The chocolate version of my hidden rainbow cake: A rich chocolate bundt cake with a tight, dense crumb and a gorgeous rainbow surprise inside!
I’ve made the vanilla version of this cake countless times for my now 5yo daughter. She almost always asks to top it with a dark chocolate glaze but to date I haven’t been able to bring myself to do it (I’ve always wanted something more classic or colorful to match the interior, esp since we have chocolate in almost everything else!).
For Christmas our 2yo was gifted a kids book about the science of rainbows and we learned that there’s such a thing as a moonbow (!)… a big gorgeous rainbow surrounded by a dark sky. Immediately I thought to do a moonbow version of the cake by *just* coloring the outside. I could dye it a dark color, but cocoa is my favorite food coloring, for obvious reasons. Of course, it turned out it’s been done before, but ours is a homemade, from scratch, totally delicious version. Plus that signature sam arch! And here was an opportunity to give it the chocolate glaze she wanted.
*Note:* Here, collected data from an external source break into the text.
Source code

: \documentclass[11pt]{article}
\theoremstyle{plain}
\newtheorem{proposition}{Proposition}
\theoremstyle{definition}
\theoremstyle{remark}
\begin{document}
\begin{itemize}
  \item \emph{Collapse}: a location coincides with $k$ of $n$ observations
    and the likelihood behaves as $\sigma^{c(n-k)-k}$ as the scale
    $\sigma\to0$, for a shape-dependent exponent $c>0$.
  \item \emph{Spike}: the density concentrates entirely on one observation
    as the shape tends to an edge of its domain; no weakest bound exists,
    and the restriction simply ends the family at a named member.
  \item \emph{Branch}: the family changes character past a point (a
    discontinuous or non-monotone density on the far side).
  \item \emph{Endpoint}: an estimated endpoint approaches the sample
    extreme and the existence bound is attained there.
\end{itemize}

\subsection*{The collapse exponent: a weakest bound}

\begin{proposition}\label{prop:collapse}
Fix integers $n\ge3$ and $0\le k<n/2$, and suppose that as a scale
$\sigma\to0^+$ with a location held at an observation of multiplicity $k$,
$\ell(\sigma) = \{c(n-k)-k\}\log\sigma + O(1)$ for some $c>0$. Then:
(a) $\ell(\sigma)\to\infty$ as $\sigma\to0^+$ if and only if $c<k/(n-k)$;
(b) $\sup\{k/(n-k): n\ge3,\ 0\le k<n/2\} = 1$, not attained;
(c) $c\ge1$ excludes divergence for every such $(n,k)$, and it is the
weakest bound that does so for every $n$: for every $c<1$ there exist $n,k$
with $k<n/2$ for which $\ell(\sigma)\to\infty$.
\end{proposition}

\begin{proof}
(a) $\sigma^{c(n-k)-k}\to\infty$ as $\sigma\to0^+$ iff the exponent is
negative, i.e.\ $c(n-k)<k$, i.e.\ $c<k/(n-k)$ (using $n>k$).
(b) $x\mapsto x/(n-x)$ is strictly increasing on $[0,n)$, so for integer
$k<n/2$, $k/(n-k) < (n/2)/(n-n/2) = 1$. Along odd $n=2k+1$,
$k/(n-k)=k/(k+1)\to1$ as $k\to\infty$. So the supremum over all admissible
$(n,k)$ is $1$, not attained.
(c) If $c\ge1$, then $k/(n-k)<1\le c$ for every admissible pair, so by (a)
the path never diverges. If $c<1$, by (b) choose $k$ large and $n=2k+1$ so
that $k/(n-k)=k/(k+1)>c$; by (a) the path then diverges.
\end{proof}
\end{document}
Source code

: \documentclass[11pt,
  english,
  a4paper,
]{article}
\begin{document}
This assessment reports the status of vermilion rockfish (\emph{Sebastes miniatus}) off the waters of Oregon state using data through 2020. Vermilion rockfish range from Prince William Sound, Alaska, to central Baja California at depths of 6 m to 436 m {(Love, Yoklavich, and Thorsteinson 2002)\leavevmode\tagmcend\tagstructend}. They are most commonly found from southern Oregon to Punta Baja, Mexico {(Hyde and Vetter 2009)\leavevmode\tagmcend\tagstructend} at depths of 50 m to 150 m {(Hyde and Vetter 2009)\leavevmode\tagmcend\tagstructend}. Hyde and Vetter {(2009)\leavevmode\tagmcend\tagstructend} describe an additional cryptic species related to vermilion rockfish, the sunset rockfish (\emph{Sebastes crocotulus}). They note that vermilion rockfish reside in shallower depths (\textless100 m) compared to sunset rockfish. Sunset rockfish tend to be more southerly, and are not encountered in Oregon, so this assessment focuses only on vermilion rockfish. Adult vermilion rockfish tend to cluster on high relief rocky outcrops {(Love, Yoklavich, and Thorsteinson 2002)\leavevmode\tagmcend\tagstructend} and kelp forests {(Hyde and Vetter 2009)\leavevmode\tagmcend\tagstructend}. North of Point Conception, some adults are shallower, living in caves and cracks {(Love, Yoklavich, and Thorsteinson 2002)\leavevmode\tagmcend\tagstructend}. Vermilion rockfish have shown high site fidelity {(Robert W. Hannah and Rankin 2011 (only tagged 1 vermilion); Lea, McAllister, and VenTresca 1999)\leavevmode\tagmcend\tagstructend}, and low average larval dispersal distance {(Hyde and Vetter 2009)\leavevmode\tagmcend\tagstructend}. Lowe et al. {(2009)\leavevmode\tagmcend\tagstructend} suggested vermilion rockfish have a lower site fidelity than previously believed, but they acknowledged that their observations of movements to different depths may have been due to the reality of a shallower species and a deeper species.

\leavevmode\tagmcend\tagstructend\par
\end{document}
I ended up making this one for st Patrick’s day and it was the ‘pot of gold’ at the end of Lily’s annual rainbow treasure hunt. Everyone happily devoured it. I know there are some little ones out there who would also love this, so I wanted to share it here too.
Cake Flour: Made of a finely milled wheat and mixed with cornstarch this will gives us a very tender crumb.
Coconut Oil: This is to replace some of the fat lost from removing the egg yolks. Unrefined does not have the coconut taste so it won’t bother you here.
Dutch process cocoa: You could also use black cocoa but absolutely avoid using natural here as it will mess with the chemistry of the cake (natural cocoa is acidic). Use a good quality cocoa with a higher fat percentage (Guittard Rogue or Ghiradelli Dutch are both have 20-22% fat content, which is ideal). Low fat cocoas will make the cake rather dry. Read here for more info about cocoa fat.
Food coloring: Gel colors are best but the wilton water based ones are pretty great too.
Kefir or buttermilk: I use these interchangeably but if the kefir is very thick I might water it down slightly so it has the consistency of buttermilk. Milk and lemon/vinegar is not a good substitute as it’s often more acidic than buttermilk and a lot less creamy.
The first step is to make the batter: we’re going to make a white cake batter much like we do in the original hidden rainbow cake.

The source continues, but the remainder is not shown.